Monday, February 25, 2013

OpenCL matrix multiplication

During the past week Adam has been focusing on course work, including the Embedded Parallel Computing course for which an OpenCL implementation of matrix multiplication was developed. While OpenCL shares many similarities with CUDA, using the bare API does require writing a lot of boilerplate code. For example, configuring a kernel function for execution on a GPU device requires explicitly connecting to the device, fetching its ID, creating a compute context and a command queue to which the kernel call will be enqueued. Before this can be done, each kernel function parameter needs to be set by an individual function call!
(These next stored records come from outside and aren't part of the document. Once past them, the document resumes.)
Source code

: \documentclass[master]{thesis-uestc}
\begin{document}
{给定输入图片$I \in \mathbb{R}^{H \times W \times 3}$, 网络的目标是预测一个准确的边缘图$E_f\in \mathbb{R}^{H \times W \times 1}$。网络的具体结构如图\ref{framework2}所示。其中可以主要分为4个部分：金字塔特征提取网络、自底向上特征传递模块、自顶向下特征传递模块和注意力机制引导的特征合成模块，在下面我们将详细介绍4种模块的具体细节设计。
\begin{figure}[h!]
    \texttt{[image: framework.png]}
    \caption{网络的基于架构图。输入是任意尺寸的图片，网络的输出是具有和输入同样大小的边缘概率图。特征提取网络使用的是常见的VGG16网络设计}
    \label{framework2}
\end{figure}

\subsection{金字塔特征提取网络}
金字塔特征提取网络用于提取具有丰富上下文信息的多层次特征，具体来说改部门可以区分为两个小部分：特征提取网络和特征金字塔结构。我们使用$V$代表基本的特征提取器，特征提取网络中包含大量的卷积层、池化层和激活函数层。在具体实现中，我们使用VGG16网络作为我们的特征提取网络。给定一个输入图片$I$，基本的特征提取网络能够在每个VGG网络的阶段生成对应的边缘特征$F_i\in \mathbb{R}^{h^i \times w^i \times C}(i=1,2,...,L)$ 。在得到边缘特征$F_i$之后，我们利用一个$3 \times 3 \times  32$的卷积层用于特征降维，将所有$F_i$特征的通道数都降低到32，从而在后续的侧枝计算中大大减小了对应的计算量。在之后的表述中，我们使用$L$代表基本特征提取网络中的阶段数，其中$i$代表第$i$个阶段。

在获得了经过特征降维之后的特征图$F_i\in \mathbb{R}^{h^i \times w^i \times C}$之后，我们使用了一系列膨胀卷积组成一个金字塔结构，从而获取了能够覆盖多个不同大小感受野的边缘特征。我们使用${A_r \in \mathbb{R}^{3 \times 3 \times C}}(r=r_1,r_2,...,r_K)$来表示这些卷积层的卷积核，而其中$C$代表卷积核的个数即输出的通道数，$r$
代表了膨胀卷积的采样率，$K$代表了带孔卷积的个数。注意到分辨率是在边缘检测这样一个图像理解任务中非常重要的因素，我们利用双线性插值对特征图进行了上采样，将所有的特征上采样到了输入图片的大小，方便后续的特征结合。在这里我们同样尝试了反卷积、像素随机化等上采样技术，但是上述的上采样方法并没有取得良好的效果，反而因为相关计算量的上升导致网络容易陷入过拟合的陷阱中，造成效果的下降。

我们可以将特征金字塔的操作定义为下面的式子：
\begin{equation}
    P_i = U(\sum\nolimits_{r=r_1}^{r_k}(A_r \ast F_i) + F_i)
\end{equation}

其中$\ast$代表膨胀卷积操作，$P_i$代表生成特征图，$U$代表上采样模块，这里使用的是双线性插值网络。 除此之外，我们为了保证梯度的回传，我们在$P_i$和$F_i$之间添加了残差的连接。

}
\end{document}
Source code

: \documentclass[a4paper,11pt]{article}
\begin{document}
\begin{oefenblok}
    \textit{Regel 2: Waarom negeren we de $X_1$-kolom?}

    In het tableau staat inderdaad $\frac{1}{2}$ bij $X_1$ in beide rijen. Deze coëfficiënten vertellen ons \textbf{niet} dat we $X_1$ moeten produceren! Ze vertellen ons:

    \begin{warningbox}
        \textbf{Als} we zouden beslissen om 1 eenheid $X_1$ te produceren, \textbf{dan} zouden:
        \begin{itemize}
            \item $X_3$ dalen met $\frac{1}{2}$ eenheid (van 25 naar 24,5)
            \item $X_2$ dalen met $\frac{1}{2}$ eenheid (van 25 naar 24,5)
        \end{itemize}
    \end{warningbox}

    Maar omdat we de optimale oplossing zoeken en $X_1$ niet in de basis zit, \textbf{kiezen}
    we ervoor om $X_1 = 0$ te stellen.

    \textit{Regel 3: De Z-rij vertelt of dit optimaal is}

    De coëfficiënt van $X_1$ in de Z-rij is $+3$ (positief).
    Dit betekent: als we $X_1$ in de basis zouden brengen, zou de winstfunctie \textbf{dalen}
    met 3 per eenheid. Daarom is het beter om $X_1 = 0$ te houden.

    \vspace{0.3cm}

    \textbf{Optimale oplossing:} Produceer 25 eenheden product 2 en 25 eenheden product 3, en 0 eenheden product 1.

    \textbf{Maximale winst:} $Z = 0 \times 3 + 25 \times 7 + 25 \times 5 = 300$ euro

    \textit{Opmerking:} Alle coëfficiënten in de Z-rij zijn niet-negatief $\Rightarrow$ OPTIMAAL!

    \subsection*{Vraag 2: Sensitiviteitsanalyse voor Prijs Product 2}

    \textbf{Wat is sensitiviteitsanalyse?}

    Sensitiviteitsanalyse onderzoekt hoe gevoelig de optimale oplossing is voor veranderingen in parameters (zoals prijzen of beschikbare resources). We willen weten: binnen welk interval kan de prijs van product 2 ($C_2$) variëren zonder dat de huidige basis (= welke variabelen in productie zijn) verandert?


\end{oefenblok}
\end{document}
Compared to this, in CUDA, it suffices to annotate the kernel function call with an execution configuration, which for simple programs can amount to a one-liner:

kernel_name <<< blocksInGrid, threadsInBlock >>> (x,y,z)


The rest of the application, including host as well as kernel code, is more similar, and OpenCL does provide some convenience functions which are not present in CUDA, for example get_global_id(x), which does the same thing as CUDA's ubiquitous blockIdx.x * blockDim.x + threadIdx.x incantation (calculating a thread's global identifier). The additional effort of an OpenCL implementation does however translate to portability, meaning that code written for one GPU has a good chance of running on another GPU or even on some other platforms, though without any guarantees with respect to performance. Also, recent developments in libraries and bindings such as SimpleOpenCL or PyOpenCL could give many of the benefits of CUDA (perhaps more) while retaining most of OpenCL's portability.